Most important service health apps should provide

“When patients are doing their own routine observations and many diagnostics through their smartphones, the work for doctors will be decompressed, leaving more time for interpretation, guidance and formulation of treatment options.”

But Dr Topol believes the pace of change is not fast enough and that patients should have a civil right to own their medical data so they can become more involved in managing their health and treatment.

The government has fixed digital technology at the heart of its Five Year Forward View to reboot the NHS and minister for life sciences George Freeman told the recent NHS Expo in Manchester: “We need to transform healthcare in the NHS from a 20th-century model in which health is something done to you, to a 21st-century world in which we empower people to take more responsibility over their own health and life choices.”

He predicts the UK’s digital health industry will grow by nearly £1 billion over the next three years, but the amount it shaves off public expenditure by encouraging people to manage their conditions without seeing their GP is just as important. The NHS is facing a funding crisis with an additional £5 billion needed by 2018 and a further £30 billion by 2021 to cope with rising demand from an ageing population.

Encouraging patients

Boosting the nation’s health economy is valuable, but people still need encouragement and guidance to pick up their smartphone and log on rather than dialing the GP receptionist at the first sign of a snuffle. There are an estimated 165,000 apps already available in an arena dominated by lifestyle, fitness and wellness – the choice is bewildering.

If you have something on your wrist on a smartphone app that can give you readings and advice at the touch of a button, it is easy to manage your health

Initiatives from the Department of Health, which is exploring a kite mark system, and the European Commission, which created the European Directory of Health Apps, will provide signposts and GPs can underscore which app to choose.

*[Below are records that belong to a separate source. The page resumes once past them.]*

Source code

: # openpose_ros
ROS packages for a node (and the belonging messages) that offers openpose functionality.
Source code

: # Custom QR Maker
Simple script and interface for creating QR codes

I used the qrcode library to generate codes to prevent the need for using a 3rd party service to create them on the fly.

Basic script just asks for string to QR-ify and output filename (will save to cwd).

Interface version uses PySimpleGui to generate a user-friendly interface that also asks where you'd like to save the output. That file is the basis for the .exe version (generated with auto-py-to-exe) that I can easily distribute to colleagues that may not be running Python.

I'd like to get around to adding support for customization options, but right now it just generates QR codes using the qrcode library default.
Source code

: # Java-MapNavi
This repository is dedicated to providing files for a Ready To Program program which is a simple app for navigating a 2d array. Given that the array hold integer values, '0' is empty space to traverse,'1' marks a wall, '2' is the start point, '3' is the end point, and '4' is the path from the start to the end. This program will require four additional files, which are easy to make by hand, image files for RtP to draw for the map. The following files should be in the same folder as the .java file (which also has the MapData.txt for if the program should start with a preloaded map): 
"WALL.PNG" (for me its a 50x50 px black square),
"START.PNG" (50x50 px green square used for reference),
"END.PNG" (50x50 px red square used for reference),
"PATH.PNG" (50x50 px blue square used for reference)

“Doctors are increasingly recommending health apps to help people understand the impact of their behaviour,” says Karen Taylor, director of Deloitte’s Centre for Health Solutions. “If you are diagnosed as a high risk for cardiovascular disease or have had a heart attack or atrial fibrillation then there is a clear incentive to do something and advances in digital health have made it easier to track your condition in real time.

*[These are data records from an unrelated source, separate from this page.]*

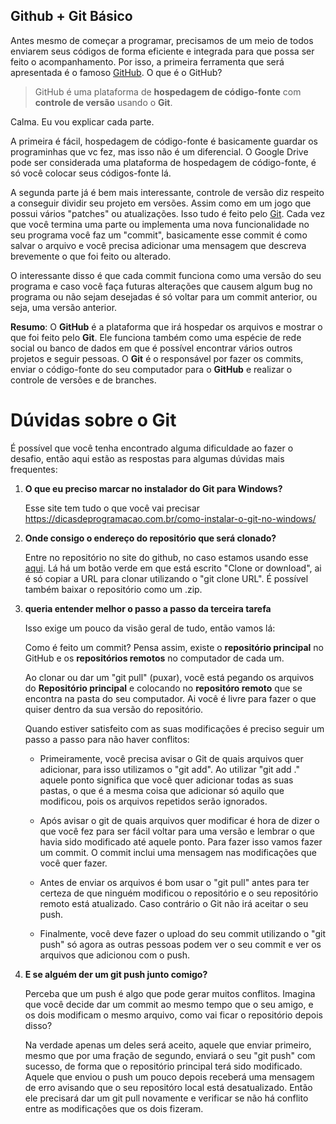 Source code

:## Github + Git Básico

Antes mesmo de começar a programar, precisamos de um meio de todos enviarem seus códigos de forma eficiente e integrada para que possa ser feito o acompanhamento. Por isso, a primeira ferramenta que será apresentada é o famoso [GitHub](http://github.com). O que é o GitHub?

> GitHub é uma plataforma de **hospedagem de código-fonte** com **controle de versão** usando o **Git**.

Calma. Eu vou explicar cada parte.

A primeira é fácil, hospedagem de código-fonte é basicamente guardar os programinhas que vc fez, mas isso não é um diferencial. O Google Drive pode ser considerada uma plataforma de hospedagem de código-fonte, é só você colocar seus códigos-fonte lá. 

A segunda parte já é bem mais interessante, controle de versão diz respeito a conseguir dividir seu projeto em versões. Assim como em um jogo que possui vários "patches" ou atualizações. Isso tudo é feito pelo [Git](https://git-scm.com/). Cada vez que você termina uma parte ou implementa uma nova funcionalidade no seu programa você faz um "commit", basicamente esse commit é como salvar o arquivo e você precisa adicionar uma mensagem que descreva brevemente o que foi feito ou alterado.

O interessante disso é que cada commit funciona como uma versão do seu programa e caso você faça futuras alterações que causem algum bug no programa ou não sejam desejadas é só voltar para um commit anterior, ou seja, uma versão anterior.

**Resumo**: O **GitHub** é a plataforma que irá hospedar os arquivos e mostrar o que foi feito pelo **Git**. Ele funciona também como uma espécie de rede social ou banco de dados em que é possível encontrar vários outros projetos e seguir pessoas. O **Git** é o responsável por fazer os commits, enviar o código-fonte do seu computador para o **GitHub** e realizar o controle de versões e de branches.

# Dúvidas sobre o Git

É possível que você tenha encontrado alguma dificuldade ao fazer o desafio, então aqui estão as respostas para algumas dúvidas mais frequentes:

1. **O que eu preciso marcar no instalador do Git para Windows?**

    Esse site tem tudo o que você vai precisar https://dicasdeprogramacao.com.br/como-instalar-o-git-no-windows/

2. **Onde consigo o endereço do repositório que será clonado?**

    Entre no repositório no site do github, no caso estamos usando esse [aqui](https://github.com/ieee-saocarlos/desafios-cs). Lá há um botão verde em que está escrito "Clone or download", ai é só copiar a URL para clonar utilizando o "git clone URL". É possível também baixar o repositório como um .zip.

3. **queria entender melhor o passo a passo da terceira tarefa**
    
    Isso exige um pouco da visão geral de tudo, então vamos lá:

    Como é feito um commit? Pensa assim, existe o **repositório principal** no GitHub e os **repositórios remotos** no computador de cada um.
        
    Ao clonar ou dar um "git pull" (puxar), você está pegando os arquivos do **Repositório principal** e colocando no **repositóro remoto** que se encontra na pasta do seu computador. Ai você é livre para fazer o que quiser dentro da sua versão do repositório. 
    
    Quando estiver satisfeito com as suas modificações é preciso seguir um passo a passo para não haver conflitos:
    
    * Primeiramente, você precisa avisar o Git de quais arquivos quer adicionar, para isso utilizamos o "git add". Ao utilizar "git add ." aquele ponto significa que você quer adicionar todas as suas pastas, o que é a mesma coisa que adicionar só aquilo que modificou, pois os arquivos repetidos serão ignorados.
    
    * Após avisar o git de quais arquivos quer modificar é hora de dizer o que você fez para ser fácil voltar para uma versão e lembrar o que havia sido modificado até aquele ponto. Para fazer isso vamos fazer um commit. O commit inclui uma mensagem nas modificações que você quer fazer.

    * Antes de enviar os arquivos é bom usar o "git pull" antes para ter certeza de que ninguém modificou o repositório e o seu repositório remoto está atualizado. Caso contrário o Git não irá aceitar o seu push.
    
    * Finalmente, você deve fazer o upload do seu commit utilizando o "git push" só agora as outras pessoas podem ver o seu commit e ver os arquivos que adicionou com o push.

4. **E se alguém der um git push junto comigo?**

    Perceba que um push é algo que pode gerar muitos conflitos. Imagina que você decide dar um commit ao mesmo tempo que o seu amigo, e os dois modificam o mesmo arquivo, como vai ficar o repositório depois disso?
    
    Na verdade apenas um deles será aceito, aquele que enviar primeiro, mesmo que por uma fração de segundo, enviará o seu "git push" com sucesso, de forma que o repositório principal terá sido modificado. Aquele que enviou o push um pouco depois receberá uma mensagem de erro avisando que o seu repositóro local está desatualizado. Então ele precisará dar um git pull novamente e verificar se não há conflito entre as modificações que os dois fizeram.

“If you have something on your wrist on a smartphone app that can give you readings and advice at the touch of a button, it is easy to manage your health, and we have seen notable changes of behaviour in some groups.”

Top benefits of digital health for providers

Engendering trust

But she adds there is still a huge task to connect with the hard-to-reach groups of society, which have been impervious to healthcare advice. The challenge is to take digital beyond the groups who are comfortable with changing their health regime and improving their fitness.

A survey by Patient View notes that 69 per cent of the public rate trust as the most important aspect of online health information delivery, followed by ease of use at 66 per cent and data safety at 62 per cent. The entrance of tech giants Apple and Google into health is expected to improve trust ratings as their devices start to make a difference. The new Apple Watch has already been credited with alerting a wearer to his dangerously high heart beat in time for life-saving treatment.

“There is increasing evidence of improved outcomes from using technology and that will drive it even further,” says Taylor, co-author of Deloitte’s 2015 Connected Health report. “Digital startups are now bringing clinicians together with app developers as it is clear they will not endorse a product unless they are involved or engaged in developing the technology.

“But doctors are becoming savvier at using technology and, although there may be some concern that their professional knowledge may be undermined, we still need clinicians. If you are having a heart attack, then no number of apps is going to stop it – you will need clinical intervention.”